◆ ACTIVITY:
Only the text belongs in the copy: repeat each record exactly, without pictures.

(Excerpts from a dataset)

'''

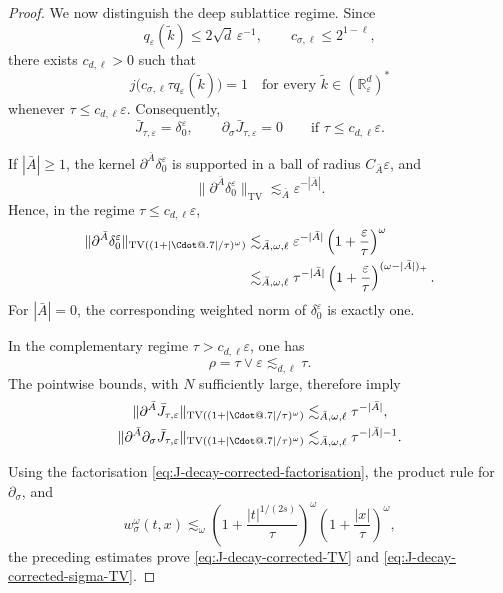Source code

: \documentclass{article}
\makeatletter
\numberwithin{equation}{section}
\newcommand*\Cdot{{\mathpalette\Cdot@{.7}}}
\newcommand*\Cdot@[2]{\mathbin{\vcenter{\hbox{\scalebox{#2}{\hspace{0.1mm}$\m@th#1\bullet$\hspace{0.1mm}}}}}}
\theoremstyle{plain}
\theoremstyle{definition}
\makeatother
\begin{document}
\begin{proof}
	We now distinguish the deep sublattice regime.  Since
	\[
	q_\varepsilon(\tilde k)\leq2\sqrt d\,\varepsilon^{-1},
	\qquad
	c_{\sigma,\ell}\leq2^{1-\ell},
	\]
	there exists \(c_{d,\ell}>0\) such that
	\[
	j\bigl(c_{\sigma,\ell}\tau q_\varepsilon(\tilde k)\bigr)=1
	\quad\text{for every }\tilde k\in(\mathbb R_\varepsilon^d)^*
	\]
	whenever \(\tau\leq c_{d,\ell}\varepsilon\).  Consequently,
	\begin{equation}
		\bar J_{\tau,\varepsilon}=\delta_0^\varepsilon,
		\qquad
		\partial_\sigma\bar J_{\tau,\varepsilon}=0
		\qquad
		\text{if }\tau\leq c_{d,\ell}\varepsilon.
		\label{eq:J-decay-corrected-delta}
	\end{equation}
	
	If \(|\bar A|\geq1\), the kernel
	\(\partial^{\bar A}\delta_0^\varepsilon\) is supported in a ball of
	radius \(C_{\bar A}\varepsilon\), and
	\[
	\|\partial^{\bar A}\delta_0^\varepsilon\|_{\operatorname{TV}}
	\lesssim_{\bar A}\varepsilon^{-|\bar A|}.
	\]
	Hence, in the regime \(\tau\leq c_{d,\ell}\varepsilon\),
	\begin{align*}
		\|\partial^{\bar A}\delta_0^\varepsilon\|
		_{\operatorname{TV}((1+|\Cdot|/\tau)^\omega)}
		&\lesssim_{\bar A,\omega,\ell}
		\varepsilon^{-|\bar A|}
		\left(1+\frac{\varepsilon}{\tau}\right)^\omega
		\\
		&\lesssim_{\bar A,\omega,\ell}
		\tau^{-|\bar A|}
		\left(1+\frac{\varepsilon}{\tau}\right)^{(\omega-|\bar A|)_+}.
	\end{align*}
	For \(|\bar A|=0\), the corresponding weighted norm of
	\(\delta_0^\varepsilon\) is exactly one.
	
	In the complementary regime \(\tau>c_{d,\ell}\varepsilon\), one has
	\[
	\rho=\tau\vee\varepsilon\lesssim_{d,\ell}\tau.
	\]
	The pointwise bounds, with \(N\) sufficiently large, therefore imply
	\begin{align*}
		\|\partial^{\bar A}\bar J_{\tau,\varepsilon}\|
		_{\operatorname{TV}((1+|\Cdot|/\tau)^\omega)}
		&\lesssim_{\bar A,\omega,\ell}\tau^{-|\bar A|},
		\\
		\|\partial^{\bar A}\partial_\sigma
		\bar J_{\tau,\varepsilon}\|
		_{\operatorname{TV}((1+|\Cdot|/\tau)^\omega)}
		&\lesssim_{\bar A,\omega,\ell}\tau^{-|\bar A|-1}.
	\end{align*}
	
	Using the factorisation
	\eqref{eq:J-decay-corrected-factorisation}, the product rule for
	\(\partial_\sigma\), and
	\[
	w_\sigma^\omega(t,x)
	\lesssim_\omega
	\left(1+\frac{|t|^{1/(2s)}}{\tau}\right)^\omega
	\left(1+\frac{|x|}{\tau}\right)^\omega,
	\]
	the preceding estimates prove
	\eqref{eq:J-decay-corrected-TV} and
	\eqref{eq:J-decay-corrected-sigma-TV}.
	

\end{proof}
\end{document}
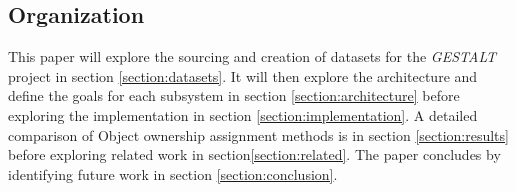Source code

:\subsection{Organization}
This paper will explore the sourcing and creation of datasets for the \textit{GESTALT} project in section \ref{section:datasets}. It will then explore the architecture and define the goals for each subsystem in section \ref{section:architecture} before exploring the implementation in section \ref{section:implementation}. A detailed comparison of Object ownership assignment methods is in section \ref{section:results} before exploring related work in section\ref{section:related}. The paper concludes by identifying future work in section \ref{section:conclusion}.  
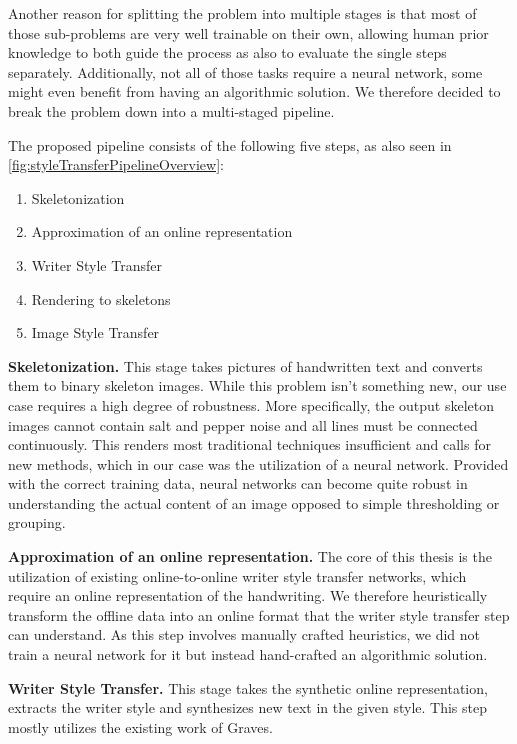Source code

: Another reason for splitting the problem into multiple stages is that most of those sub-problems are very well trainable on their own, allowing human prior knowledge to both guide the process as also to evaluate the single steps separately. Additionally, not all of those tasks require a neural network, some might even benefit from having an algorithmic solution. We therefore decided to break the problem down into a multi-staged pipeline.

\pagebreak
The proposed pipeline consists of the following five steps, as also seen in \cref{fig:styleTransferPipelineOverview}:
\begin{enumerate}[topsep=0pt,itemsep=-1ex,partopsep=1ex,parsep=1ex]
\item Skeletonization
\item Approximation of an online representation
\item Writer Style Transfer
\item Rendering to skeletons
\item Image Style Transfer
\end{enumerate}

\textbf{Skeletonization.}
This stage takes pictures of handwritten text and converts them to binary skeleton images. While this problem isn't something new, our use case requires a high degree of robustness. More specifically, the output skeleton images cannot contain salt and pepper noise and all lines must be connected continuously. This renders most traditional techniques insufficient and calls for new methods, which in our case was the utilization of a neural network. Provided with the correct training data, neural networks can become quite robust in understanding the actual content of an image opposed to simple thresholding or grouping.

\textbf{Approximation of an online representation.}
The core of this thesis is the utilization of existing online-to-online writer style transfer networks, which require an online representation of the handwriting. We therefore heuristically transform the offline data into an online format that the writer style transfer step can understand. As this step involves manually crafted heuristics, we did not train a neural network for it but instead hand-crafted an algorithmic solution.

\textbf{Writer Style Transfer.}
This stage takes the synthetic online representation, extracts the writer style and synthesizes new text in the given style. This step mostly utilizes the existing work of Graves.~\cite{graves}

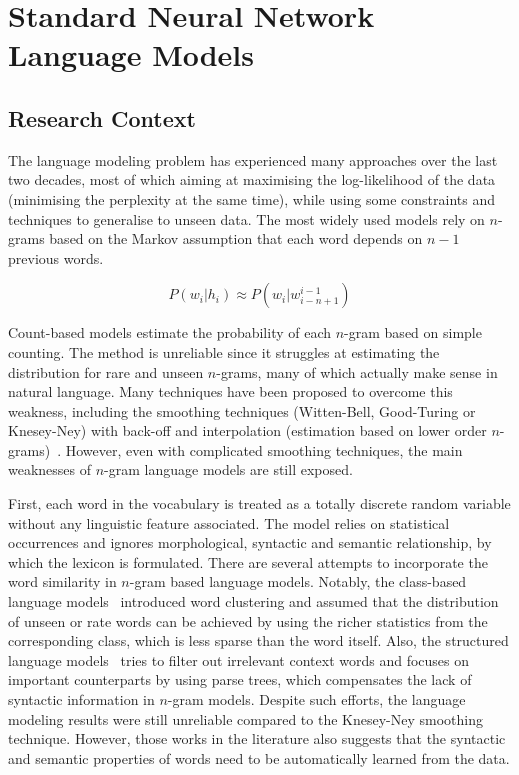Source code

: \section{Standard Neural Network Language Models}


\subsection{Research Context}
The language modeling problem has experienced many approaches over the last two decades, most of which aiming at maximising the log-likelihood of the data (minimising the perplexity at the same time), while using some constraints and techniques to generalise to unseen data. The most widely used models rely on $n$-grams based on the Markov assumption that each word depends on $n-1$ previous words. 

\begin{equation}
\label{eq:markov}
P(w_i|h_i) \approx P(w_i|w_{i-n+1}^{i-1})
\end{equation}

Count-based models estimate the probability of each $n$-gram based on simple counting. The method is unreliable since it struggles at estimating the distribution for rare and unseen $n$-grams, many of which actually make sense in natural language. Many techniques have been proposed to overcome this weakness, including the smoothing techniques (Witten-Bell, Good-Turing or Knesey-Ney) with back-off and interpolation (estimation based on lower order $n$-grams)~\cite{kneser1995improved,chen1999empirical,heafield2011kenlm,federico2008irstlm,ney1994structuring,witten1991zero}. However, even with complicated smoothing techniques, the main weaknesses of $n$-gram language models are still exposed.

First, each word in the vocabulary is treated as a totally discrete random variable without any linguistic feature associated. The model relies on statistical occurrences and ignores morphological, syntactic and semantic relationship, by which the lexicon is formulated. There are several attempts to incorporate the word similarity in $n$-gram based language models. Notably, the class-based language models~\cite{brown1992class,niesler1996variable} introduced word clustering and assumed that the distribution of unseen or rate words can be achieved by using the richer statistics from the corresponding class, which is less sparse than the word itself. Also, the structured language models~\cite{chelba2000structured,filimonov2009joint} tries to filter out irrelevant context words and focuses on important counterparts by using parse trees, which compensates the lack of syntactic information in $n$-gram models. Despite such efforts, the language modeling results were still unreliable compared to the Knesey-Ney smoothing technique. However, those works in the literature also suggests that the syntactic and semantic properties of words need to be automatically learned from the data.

'''

◆ SOLUTION TO THIS EXERCISE:
Source code

: \documentclass{article}
\makeatletter
\numberwithin{equation}{section}
\newcommand*\Cdot{{\mathpalette\Cdot@{.7}}}
\newcommand*\Cdot@[2]{\mathbin{\vcenter{\hbox{\scalebox{#2}{\hspace{0.1mm}$\m@th#1\bullet$\hspace{0.1mm}}}}}}
\theoremstyle{plain}
\theoremstyle{definition}
\makeatother
\begin{document}
\begin{proof}
	We now distinguish the deep sublattice regime.  Since
	\[
	q_\varepsilon(\tilde k)\leq2\sqrt d\,\varepsilon^{-1},
	\qquad
	c_{\sigma,\ell}\leq2^{1-\ell},
	\]
	there exists \(c_{d,\ell}>0\) such that
	\[
	j\bigl(c_{\sigma,\ell}\tau q_\varepsilon(\tilde k)\bigr)=1
	\quad\text{for every }\tilde k\in(\mathbb R_\varepsilon^d)^*
	\]
	whenever \(\tau\leq c_{d,\ell}\varepsilon\).  Consequently,
	\begin{equation}
		\bar J_{\tau,\varepsilon}=\delta_0^\varepsilon,
		\qquad
		\partial_\sigma\bar J_{\tau,\varepsilon}=0
		\qquad
		\text{if }\tau\leq c_{d,\ell}\varepsilon.
		\label{eq:J-decay-corrected-delta}
	\end{equation}
	
	If \(|\bar A|\geq1\), the kernel
	\(\partial^{\bar A}\delta_0^\varepsilon\) is supported in a ball of
	radius \(C_{\bar A}\varepsilon\), and
	\[
	\|\partial^{\bar A}\delta_0^\varepsilon\|_{\operatorname{TV}}
	\lesssim_{\bar A}\varepsilon^{-|\bar A|}.
	\]
	Hence, in the regime \(\tau\leq c_{d,\ell}\varepsilon\),
	\begin{align*}
		\|\partial^{\bar A}\delta_0^\varepsilon\|
		_{\operatorname{TV}((1+|\Cdot|/\tau)^\omega)}
		&\lesssim_{\bar A,\omega,\ell}
		\varepsilon^{-|\bar A|}
		\left(1+\frac{\varepsilon}{\tau}\right)^\omega
		\\
		&\lesssim_{\bar A,\omega,\ell}
		\tau^{-|\bar A|}
		\left(1+\frac{\varepsilon}{\tau}\right)^{(\omega-|\bar A|)_+}.
	\end{align*}
	For \(|\bar A|=0\), the corresponding weighted norm of
	\(\delta_0^\varepsilon\) is exactly one.
	
	In the complementary regime \(\tau>c_{d,\ell}\varepsilon\), one has
	\[
	\rho=\tau\vee\varepsilon\lesssim_{d,\ell}\tau.
	\]
	The pointwise bounds, with \(N\) sufficiently large, therefore imply
	\begin{align*}
		\|\partial^{\bar A}\bar J_{\tau,\varepsilon}\|
		_{\operatorname{TV}((1+|\Cdot|/\tau)^\omega)}
		&\lesssim_{\bar A,\omega,\ell}\tau^{-|\bar A|},
		\\
		\|\partial^{\bar A}\partial_\sigma
		\bar J_{\tau,\varepsilon}\|
		_{\operatorname{TV}((1+|\Cdot|/\tau)^\omega)}
		&\lesssim_{\bar A,\omega,\ell}\tau^{-|\bar A|-1}.
	\end{align*}
	
	Using the factorisation
	\eqref{eq:J-decay-corrected-factorisation}, the product rule for
	\(\partial_\sigma\), and
	\[
	w_\sigma^\omega(t,x)
	\lesssim_\omega
	\left(1+\frac{|t|^{1/(2s)}}{\tau}\right)^\omega
	\left(1+\frac{|x|}{\tau}\right)^\omega,
	\]
	the preceding estimates prove
	\eqref{eq:J-decay-corrected-TV} and
	\eqref{eq:J-decay-corrected-sigma-TV}.
	

\end{proof}
\end{document}
Source code

:\subsection{Organization}
This paper will explore the sourcing and creation of datasets for the \textit{GESTALT} project in section \ref{section:datasets}. It will then explore the architecture and define the goals for each subsystem in section \ref{section:architecture} before exploring the implementation in section \ref{section:implementation}. A detailed comparison of Object ownership assignment methods is in section \ref{section:results} before exploring related work in section\ref{section:related}. The paper concludes by identifying future work in section \ref{section:conclusion}.  
Source code

: Another reason for splitting the problem into multiple stages is that most of those sub-problems are very well trainable on their own, allowing human prior knowledge to both guide the process as also to evaluate the single steps separately. Additionally, not all of those tasks require a neural network, some might even benefit from having an algorithmic solution. We therefore decided to break the problem down into a multi-staged pipeline.

\pagebreak
The proposed pipeline consists of the following five steps, as also seen in \cref{fig:styleTransferPipelineOverview}:
\begin{enumerate}[topsep=0pt,itemsep=-1ex,partopsep=1ex,parsep=1ex]
\item Skeletonization
\item Approximation of an online representation
\item Writer Style Transfer
\item Rendering to skeletons
\item Image Style Transfer
\end{enumerate}

\textbf{Skeletonization.}
This stage takes pictures of handwritten text and converts them to binary skeleton images. While this problem isn't something new, our use case requires a high degree of robustness. More specifically, the output skeleton images cannot contain salt and pepper noise and all lines must be connected continuously. This renders most traditional techniques insufficient and calls for new methods, which in our case was the utilization of a neural network. Provided with the correct training data, neural networks can become quite robust in understanding the actual content of an image opposed to simple thresholding or grouping.

\textbf{Approximation of an online representation.}
The core of this thesis is the utilization of existing online-to-online writer style transfer networks, which require an online representation of the handwriting. We therefore heuristically transform the offline data into an online format that the writer style transfer step can understand. As this step involves manually crafted heuristics, we did not train a neural network for it but instead hand-crafted an algorithmic solution.

\textbf{Writer Style Transfer.}
This stage takes the synthetic online representation, extracts the writer style and synthesizes new text in the given style. This step mostly utilizes the existing work of Graves.~\cite{graves}

Source code

: \section{Standard Neural Network Language Models}


\subsection{Research Context}
The language modeling problem has experienced many approaches over the last two decades, most of which aiming at maximising the log-likelihood of the data (minimising the perplexity at the same time), while using some constraints and techniques to generalise to unseen data. The most widely used models rely on $n$-grams based on the Markov assumption that each word depends on $n-1$ previous words. 

\begin{equation}
\label{eq:markov}
P(w_i|h_i) \approx P(w_i|w_{i-n+1}^{i-1})
\end{equation}

Count-based models estimate the probability of each $n$-gram based on simple counting. The method is unreliable since it struggles at estimating the distribution for rare and unseen $n$-grams, many of which actually make sense in natural language. Many techniques have been proposed to overcome this weakness, including the smoothing techniques (Witten-Bell, Good-Turing or Knesey-Ney) with back-off and interpolation (estimation based on lower order $n$-grams)~\cite{kneser1995improved,chen1999empirical,heafield2011kenlm,federico2008irstlm,ney1994structuring,witten1991zero}. However, even with complicated smoothing techniques, the main weaknesses of $n$-gram language models are still exposed.

First, each word in the vocabulary is treated as a totally discrete random variable without any linguistic feature associated. The model relies on statistical occurrences and ignores morphological, syntactic and semantic relationship, by which the lexicon is formulated. There are several attempts to incorporate the word similarity in $n$-gram based language models. Notably, the class-based language models~\cite{brown1992class,niesler1996variable} introduced word clustering and assumed that the distribution of unseen or rate words can be achieved by using the richer statistics from the corresponding class, which is less sparse than the word itself. Also, the structured language models~\cite{chelba2000structured,filimonov2009joint} tries to filter out irrelevant context words and focuses on important counterparts by using parse trees, which compensates the lack of syntactic information in $n$-gram models. Despite such efforts, the language modeling results were still unreliable compared to the Knesey-Ney smoothing technique. However, those works in the literature also suggests that the syntactic and semantic properties of words need to be automatically learned from the data.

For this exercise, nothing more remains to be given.